Vins: Mijn kruis is niet zwaar

Door ds. N. Velichko
KIEV – „Er is geen grotere schat dan Christus. Dit voel je des te beter wanneer ze Hem van je willen afnemen en ze je verbieden deze rijkdom aan anderen te verkondigen. Want alle mensen hebben Christus nodig!” Dat schreef de zondag overleden baptistenprediker Georgi Vins in 1970 in een rondzendbrief aan onze baptistengemeenten. Typerende woorden van het “internationaal symbool voor de vervolgde kerk”.

„In de wereld zult gij verdrukking hebben, maar hebt goede moed: Ik heb de wereld overwonnen”. Die belofte liet de Heere Zijn volgelingen na. Ze zijn voluit bewaarheid in het leven van Georgi Vins. Als kind leerde hij al wat het betekende te behoren tot de „vijanden van het volk”. Uit de verhalen van zijn ouders wist hij dat zijn opa Jacob Vins voorganger was van de baptistengemeente in Samara en daarom werd gearresteerd. Zijn vader Peter diende als prediker de gemeente van Blagoveschenk. Begin jaren dertig koos de Unie van Baptisten in het Verre Oosten hem tot voorzitter. Voor de communistische machthebbers gold Peter als een gevaarlijk mens. Driemaal werd hij gearresteerd en in 1937 door de KGB geëxecuteerd.

Hoop
De tragische familiegeschiedenis weerhield Georgi er niet van om in het spoor van zijn vader te treden. Kort na de Tweede Wereldoorlog legde hij in de gemeente van Kiev getuigenis af van zijn hoop op Christus en ontving hij de heilige doop. Sindsdien mocht onze gemeente regelmatig zijn indringende prediking horen, die doortrokken was van het brandend verlangen om zondaren tot bekering te bewegen.

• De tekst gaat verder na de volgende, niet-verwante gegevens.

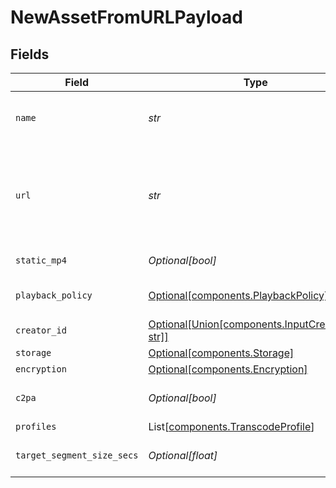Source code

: # NewAssetFromURLPayload


## Fields

| Field                                                                                                                                                                                                            | Type                                                                                                                                                                                                             | Required                                                                                                                                                                                                         | Description                                                                                                                                                                                                      | Example                                                                                                                                                                                                          |
| ---------------------------------------------------------------------------------------------------------------------------------------------------------------------------------------------------------------- | ---------------------------------------------------------------------------------------------------------------------------------------------------------------------------------------------------------------- | ---------------------------------------------------------------------------------------------------------------------------------------------------------------------------------------------------------------- | ---------------------------------------------------------------------------------------------------------------------------------------------------------------------------------------------------------------- | ---------------------------------------------------------------------------------------------------------------------------------------------------------------------------------------------------------------- |
| `name`                                                                                                                                                                                                           | *str*                                                                                                                                                                                                            | :heavy_check_mark:                                                                                                                                                                                               | The name of the asset. This is not necessarily the filename - it can be a custom name or title.<br/>                                                                                                             | filename.mp4                                                                                                                                                                                                     |
| `url`                                                                                                                                                                                                            | *str*                                                                                                                                                                                                            | :heavy_check_mark:                                                                                                                                                                                               | URL where the asset contents can be retrieved, e.g. `https://s3.amazonaws.com/my-bucket/path/filename.mp4`.<br/>For an IPFS source, this should be similar to: `ipfs://{CID}`. For an Arweave<br/>source: `ar://{CID}`.<br/> | https://s3.amazonaws.com/my-bucket/path/filename.mp4                                                                                                                                                             |
| `static_mp4`                                                                                                                                                                                                     | *Optional[bool]*                                                                                                                                                                                                 | :heavy_minus_sign:                                                                                                                                                                                               | Whether to generate MP4s for the asset.                                                                                                                                                                          | true                                                                                                                                                                                                             |
| `playback_policy`                                                                                                                                                                                                | [Optional[components.PlaybackPolicy]](../../models/components/playbackpolicy.md)                                                                                                                                 | :heavy_minus_sign:                                                                                                                                                                                               | Whether the playback policy for a asset or stream is public or signed                                                                                                                                            |                                                                                                                                                                                                                  |
| `creator_id`                                                                                                                                                                                                     | [Optional[Union[components.InputCreatorID1, str]]](../../models/components/inputcreatorid.md)                                                                                                                    | :heavy_minus_sign:                                                                                                                                                                                               | N/A                                                                                                                                                                                                              |                                                                                                                                                                                                                  |
| `storage`                                                                                                                                                                                                        | [Optional[components.Storage]](../../models/components/storage.md)                                                                                                                                               | :heavy_minus_sign:                                                                                                                                                                                               | N/A                                                                                                                                                                                                              |                                                                                                                                                                                                                  |
| `encryption`                                                                                                                                                                                                     | [Optional[components.Encryption]](../../models/components/encryption.md)                                                                                                                                         | :heavy_minus_sign:                                                                                                                                                                                               | N/A                                                                                                                                                                                                              |                                                                                                                                                                                                                  |
| `c2pa`                                                                                                                                                                                                           | *Optional[bool]*                                                                                                                                                                                                 | :heavy_minus_sign:                                                                                                                                                                                               | Decides if the output video should include C2PA signature                                                                                                                                                        |                                                                                                                                                                                                                  |
| `profiles`                                                                                                                                                                                                       | List[[components.TranscodeProfile](../../models/components/transcodeprofile.md)]                                                                                                                                 | :heavy_minus_sign:                                                                                                                                                                                               | N/A                                                                                                                                                                                                              |                                                                                                                                                                                                                  |
| `target_segment_size_secs`                                                                                                                                                                                       | *Optional[float]*                                                                                                                                                                                                | :heavy_minus_sign:                                                                                                                                                                                               | How many seconds the duration of each output segment should be                                                                                                                                                   |                                                                                                                                                                                                                  |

In 1961 sloot hij zich aan bij de beweging voor hervorming van de kerken, die haar stem verhief tegen de meegaande houding van de kerkelijke leiding in Moskou ten opzichte van het communistische regime. Vins en zijn vrienden wezen erop dat christenen Gode meer gehoorzaam moeten zijn dan de mensen, zeker als duidelijk is dat de overheid de kerk wil vernietigen. Onomwonden weigerde Vins om kinderen uit de kerk te weren en het evangelisatiewerk stop te zetten.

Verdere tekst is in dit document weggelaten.